Besides hosting US and Russian bases Kyrgyzstan has some other natural resources...

Unrest may affect Kyrgyzstan gold production:

http://uk.reuters.com/article/idUKWLB199020100408?pageNumber=2&virtualBr...

Quote:

The Soviet Union's largest gold mine was located at Makmal in Kyrgyzstan, and in the Soviet period Kyrgyzstan's 170 proven deposits put it in third place behind only Russia and Uzbekistan in gold production in the union. Two more promising deposits, at Kumtor and Jerui, have been discovered. Kumtor, said to be the seventh-largest gold deposit in the world with an estimated value of US$5.5 billion, is being explored by the Canadian Metals Company (Cameco), a uranium company, in a joint-venture operation. Gold deposits are concentrated in Talas Province in north-central Kyrgyzstan, where as much as 200 tons may exist; deposits in Makmal are estimated at sixty tons. Deposits adjacent to the Chatkal River in the northwest amount to an estimated 150 tons.

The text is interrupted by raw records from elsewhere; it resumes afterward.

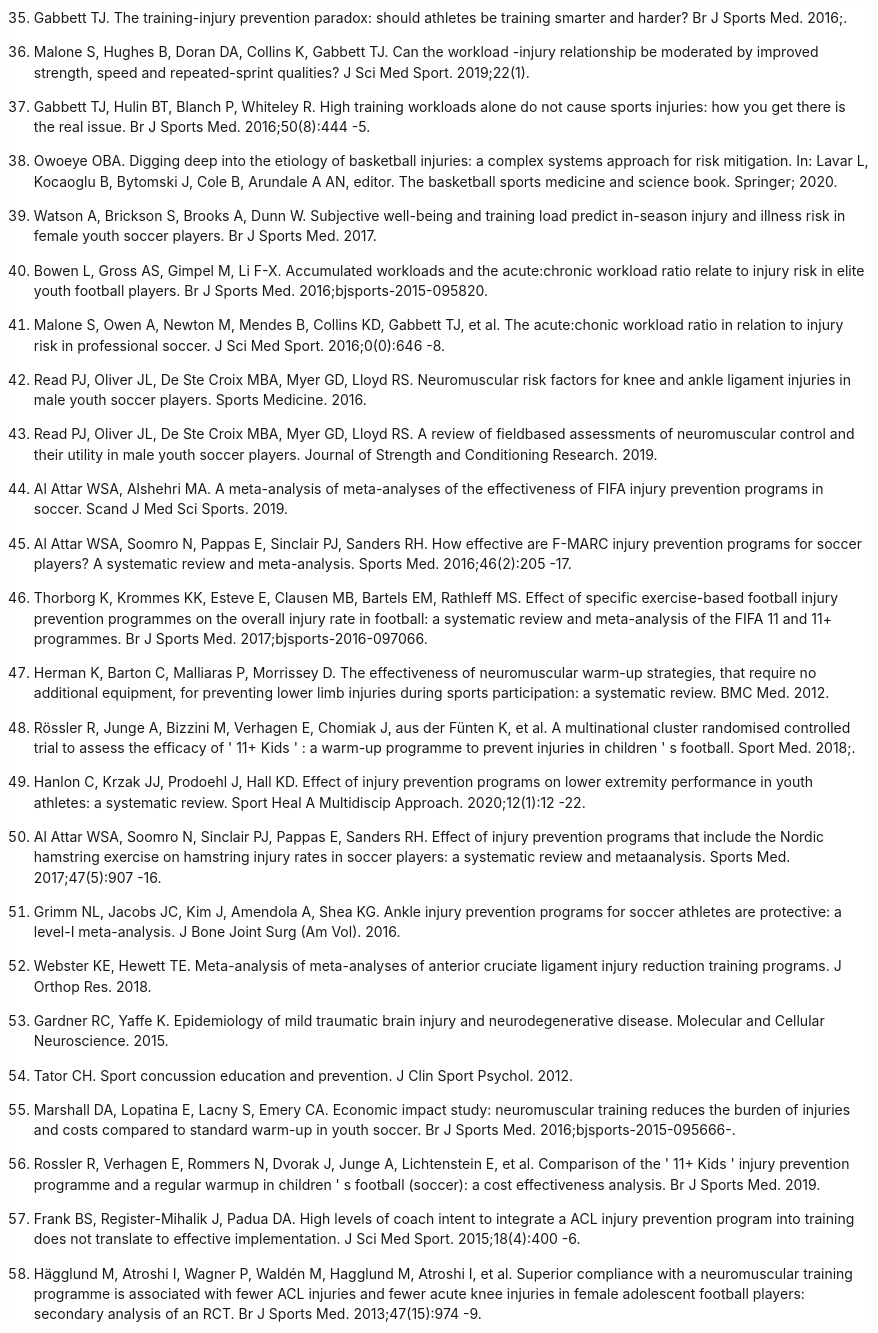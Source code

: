 35. Gabbett TJ. The training-injury prevention paradox: should athletes be training smarter and harder? Br J Sports Med. 2016;.
36. Malone S, Hughes B, Doran DA, Collins K, Gabbett TJ. Can the workload -injury relationship be moderated by improved strength, speed and repeated-sprint qualities? J Sci Med Sport. 2019;22(1).
37. Gabbett TJ, Hulin BT, Blanch P, Whiteley R. High training workloads alone do not cause sports injuries: how you get there is the real issue. Br J Sports Med. 2016;50(8):444 -5.
38. Owoeye OBA. Digging deep into the etiology of basketball injuries: a complex systems approach for risk mitigation. In: Lavar L, Kocaoglu B, Bytomski J, Cole B, Arundale A AN, editor. The basketball sports medicine and science book. Springer; 2020.
39. Watson A, Brickson S, Brooks A, Dunn W. Subjective well-being and training load predict in-season injury and illness risk in female youth soccer players. Br J Sports Med. 2017.

40. Bowen L, Gross AS, Gimpel M, Li F-X. Accumulated workloads and the acute:chronic workload ratio relate to injury risk in elite youth football players. Br J Sports Med. 2016;bjsports-2015-095820.
41. Malone S, Owen A, Newton M, Mendes B, Collins KD, Gabbett TJ, et al. The acute:chonic workload ratio in relation to injury risk in professional soccer. J Sci Med Sport. 2016;0(0):646 -8.
42. Read PJ, Oliver JL, De Ste Croix MBA, Myer GD, Lloyd RS. Neuromuscular risk factors for knee and ankle ligament injuries in male youth soccer players. Sports Medicine. 2016.
43. Read PJ, Oliver JL, De Ste Croix MBA, Myer GD, Lloyd RS. A review of fieldbased assessments of neuromuscular control and their utility in male youth soccer players. Journal of Strength and Conditioning Research. 2019.
44. Al Attar WSA, Alshehri MA. A meta-analysis of meta-analyses of the effectiveness of FIFA injury prevention programs in soccer. Scand J Med Sci Sports. 2019.
45. Al Attar WSA, Soomro N, Pappas E, Sinclair PJ, Sanders RH. How effective are F-MARC injury prevention programs for soccer players? A systematic review and meta-analysis. Sports Med. 2016;46(2):205 -17.
46. Thorborg K, Krommes KK, Esteve E, Clausen MB, Bartels EM, Rathleff MS. Effect of specific exercise-based football injury prevention programmes on the overall injury rate in football: a systematic review and meta-analysis of the FIFA 11 and 11+ programmes. Br J Sports Med. 2017;bjsports-2016-097066.
47. Herman K, Barton C, Malliaras P, Morrissey D. The effectiveness of neuromuscular warm-up strategies, that require no additional equipment, for preventing lower limb injuries during sports participation: a systematic review. BMC Med. 2012.
48. Rössler R, Junge A, Bizzini M, Verhagen E, Chomiak J, aus der Fünten K, et al. A multinational cluster randomised controlled trial to assess the efficacy of ' 11+ Kids ' : a warm-up programme to prevent injuries in children ' s football. Sport Med. 2018;.
49. Hanlon C, Krzak JJ, Prodoehl J, Hall KD. Effect of injury prevention programs on lower extremity performance in youth athletes: a systematic review. Sport Heal A Multidiscip Approach. 2020;12(1):12 -22.
50. Al Attar WSA, Soomro N, Sinclair PJ, Pappas E, Sanders RH. Effect of injury prevention programs that include the Nordic hamstring exercise on hamstring injury rates in soccer players: a systematic review and metaanalysis. Sports Med. 2017;47(5):907 -16.
51. Grimm NL, Jacobs JC, Kim J, Amendola A, Shea KG. Ankle injury prevention programs for soccer athletes are protective: a level-I meta-analysis. J Bone Joint Surg (Am Vol). 2016.
52. Webster KE, Hewett TE. Meta-analysis of meta-analyses of anterior cruciate ligament injury reduction training programs. J Orthop Res. 2018.
53. Gardner RC, Yaffe K. Epidemiology of mild traumatic brain injury and neurodegenerative disease. Molecular and Cellular Neuroscience. 2015.
54. Tator CH. Sport concussion education and prevention. J Clin Sport Psychol. 2012.
55. Marshall DA, Lopatina E, Lacny S, Emery CA. Economic impact study: neuromuscular training reduces the burden of injuries and costs compared to standard warm-up in youth soccer. Br J Sports Med. 2016;bjsports-2015-095666-.
56. Rossler R, Verhagen E, Rommers N, Dvorak J, Junge A, Lichtenstein E, et al. Comparison of the ' 11+ Kids ' injury prevention programme and a regular warmup in children ' s football (soccer): a cost effectiveness analysis. Br J Sports Med. 2019.
57. Frank BS, Register-Mihalik J, Padua DA. High levels of coach intent to integrate a ACL injury prevention program into training does not translate to effective implementation. J Sci Med Sport. 2015;18(4):400 -6.
58. Hägglund M, Atroshi I, Wagner P, Waldén M, Hagglund M, Atroshi I, et al. Superior compliance with a neuromuscular training programme is associated with fewer ACL injuries and fewer acute knee injuries in female adolescent football players: secondary analysis of an RCT. Br J Sports Med. 2013;47(15):974 -9.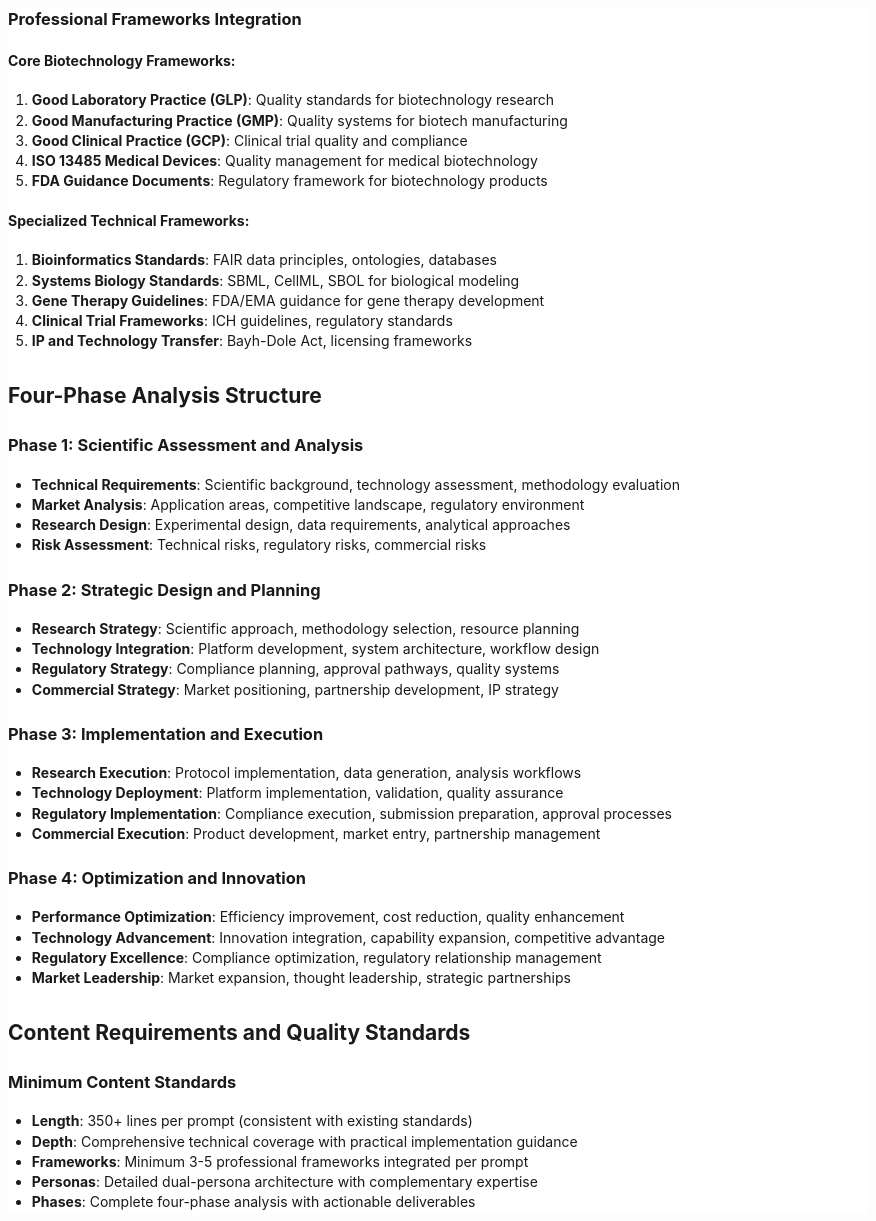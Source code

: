 ### Professional Frameworks Integration

#### Core Biotechnology Frameworks:
1. **Good Laboratory Practice (GLP)**: Quality standards for biotechnology research
2. **Good Manufacturing Practice (GMP)**: Quality systems for biotech manufacturing
3. **Good Clinical Practice (GCP)**: Clinical trial quality and compliance
4. **ISO 13485 Medical Devices**: Quality management for medical biotechnology
5. **FDA Guidance Documents**: Regulatory framework for biotechnology products

#### Specialized Technical Frameworks:
1. **Bioinformatics Standards**: FAIR data principles, ontologies, databases
2. **Systems Biology Standards**: SBML, CellML, SBOL for biological modeling
3. **Gene Therapy Guidelines**: FDA/EMA guidance for gene therapy development
4. **Clinical Trial Frameworks**: ICH guidelines, regulatory standards
5. **IP and Technology Transfer**: Bayh-Dole Act, licensing frameworks

## Four-Phase Analysis Structure

### Phase 1: Scientific Assessment and Analysis
- **Technical Requirements**: Scientific background, technology assessment, methodology evaluation
- **Market Analysis**: Application areas, competitive landscape, regulatory environment
- **Research Design**: Experimental design, data requirements, analytical approaches
- **Risk Assessment**: Technical risks, regulatory risks, commercial risks

### Phase 2: Strategic Design and Planning  
- **Research Strategy**: Scientific approach, methodology selection, resource planning
- **Technology Integration**: Platform development, system architecture, workflow design
- **Regulatory Strategy**: Compliance planning, approval pathways, quality systems
- **Commercial Strategy**: Market positioning, partnership development, IP strategy

### Phase 3: Implementation and Execution
- **Research Execution**: Protocol implementation, data generation, analysis workflows
- **Technology Deployment**: Platform implementation, validation, quality assurance
- **Regulatory Implementation**: Compliance execution, submission preparation, approval processes
- **Commercial Execution**: Product development, market entry, partnership management

### Phase 4: Optimization and Innovation
- **Performance Optimization**: Efficiency improvement, cost reduction, quality enhancement
- **Technology Advancement**: Innovation integration, capability expansion, competitive advantage
- **Regulatory Excellence**: Compliance optimization, regulatory relationship management
- **Market Leadership**: Market expansion, thought leadership, strategic partnerships

## Content Requirements and Quality Standards

### Minimum Content Standards
- **Length**: 350+ lines per prompt (consistent with existing standards)
- **Depth**: Comprehensive technical coverage with practical implementation guidance
- **Frameworks**: Minimum 3-5 professional frameworks integrated per prompt
- **Personas**: Detailed dual-persona architecture with complementary expertise
- **Phases**: Complete four-phase analysis with actionable deliverables
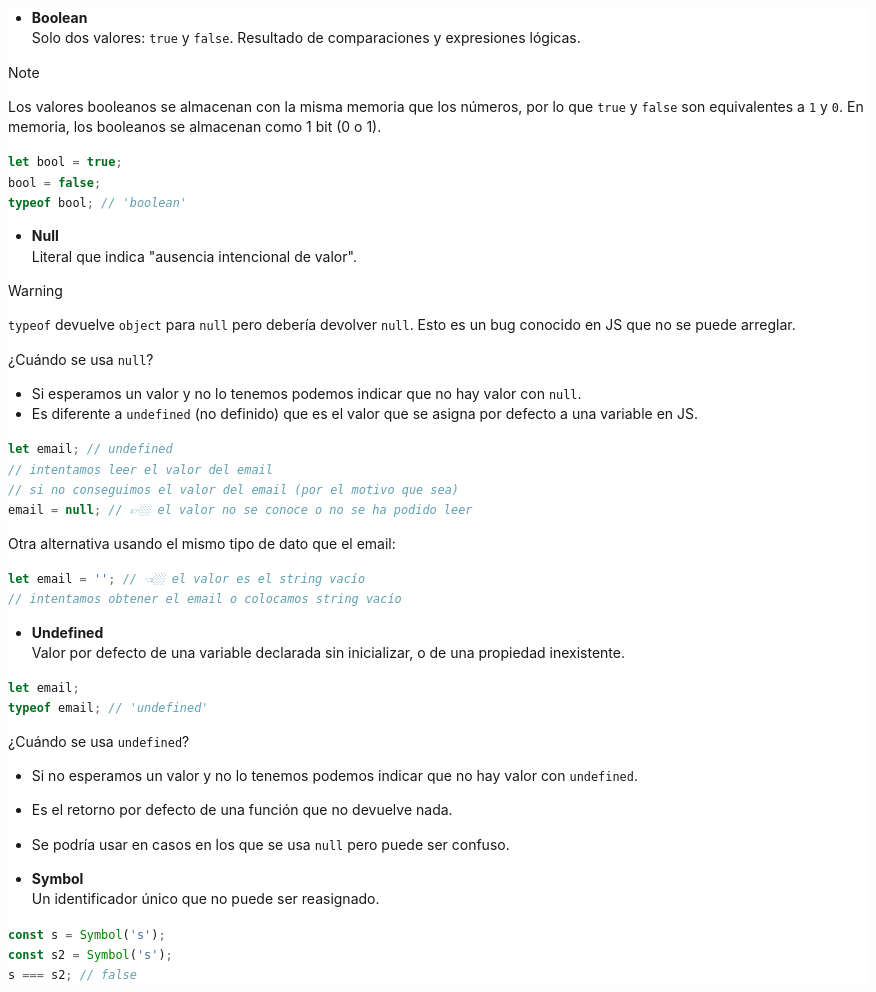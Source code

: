 - **Boolean**  
  Solo dos valores: `true` y `false`. Resultado de comparaciones y expresiones lógicas.  

> [!NOTE]
> Los valores booleanos se almacenan con la misma memoria que los números, por lo que `true` y `false` son equivalentes a `1` y `0`.
> En memoria, los booleanos se almacenan como 1 bit (0 o 1).

```js
let bool = true;
bool = false;
typeof bool; // 'boolean'
```

- **Null**  
  Literal que indica "ausencia intencional de valor".  
  
> [!WARNING]
> `typeof` devuelve `object` para `null` pero debería devolver `null`. Esto es un bug conocido en JS que no se puede arreglar.

¿Cuándo se usa `null`?

- Si esperamos un valor y no lo tenemos podemos indicar que no hay valor con `null`.
- Es diferente a `undefined` (no definido) que es el valor que se asigna por defecto a una variable en JS.

```js
let email; // undefined
// intentamos leer el valor del email
// si no conseguimos el valor del email (por el motivo que sea)
email = null; // 👉🏼 el valor no se conoce o no se ha podido leer
```

Otra alternativa usando el mismo tipo de dato que el email:

```js
let email = ''; // 👈🏼 el valor es el string vacío
// intentamos obtener el email o colocamos string vacío
```

- **Undefined**  
  Valor por defecto de una variable declarada sin inicializar, o de una propiedad inexistente.  

```js
let email;
typeof email; // 'undefined'
```

¿Cuándo se usa `undefined`?

- Si no esperamos un valor y no lo tenemos podemos indicar que no hay valor con `undefined`.
- Es el retorno por defecto de una función que no devuelve nada.
- Se podría usar en casos en los que se usa `null` pero puede ser confuso.

- **Symbol**  
  Un identificador único que no puede ser reasignado.

```js
const s = Symbol('s');
const s2 = Symbol('s');
s === s2; // false
```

The terms of the agreement for Kumtor exploitation with Cameco, which gains one-third of profits from gold extraction, caused public concern in 1992. To improve control of the mineral-extraction and refining processes, and to address the uncontrolled movement of precious metals out of the country, President Akayev created a new administrative agency, Kyrgyzaltyn (Kyrgyzstan Gold), to replace Yuzhpolmetal, the Soviet-era body responsible for precious metals. In January 1993, Akayev also brought the country's antimony and mercury mines into Kyrgyzaltyn. The latter are especially important because mercury is used to refine gold. Control of the mercury mines makes more likely the realization of Akayev's hope that Kyrgyzstan will become more than just a supplier of raw materials.

Although Kyrgyzstan has one of the largest proven gold reserves in the world, in the early 1990s fuel and spare parts shortages combined with political disputes to hamper output (see Government and Politics, this ch.). Production in 1994 was 3.5 tons, but the output goal for 1996 was ten tons.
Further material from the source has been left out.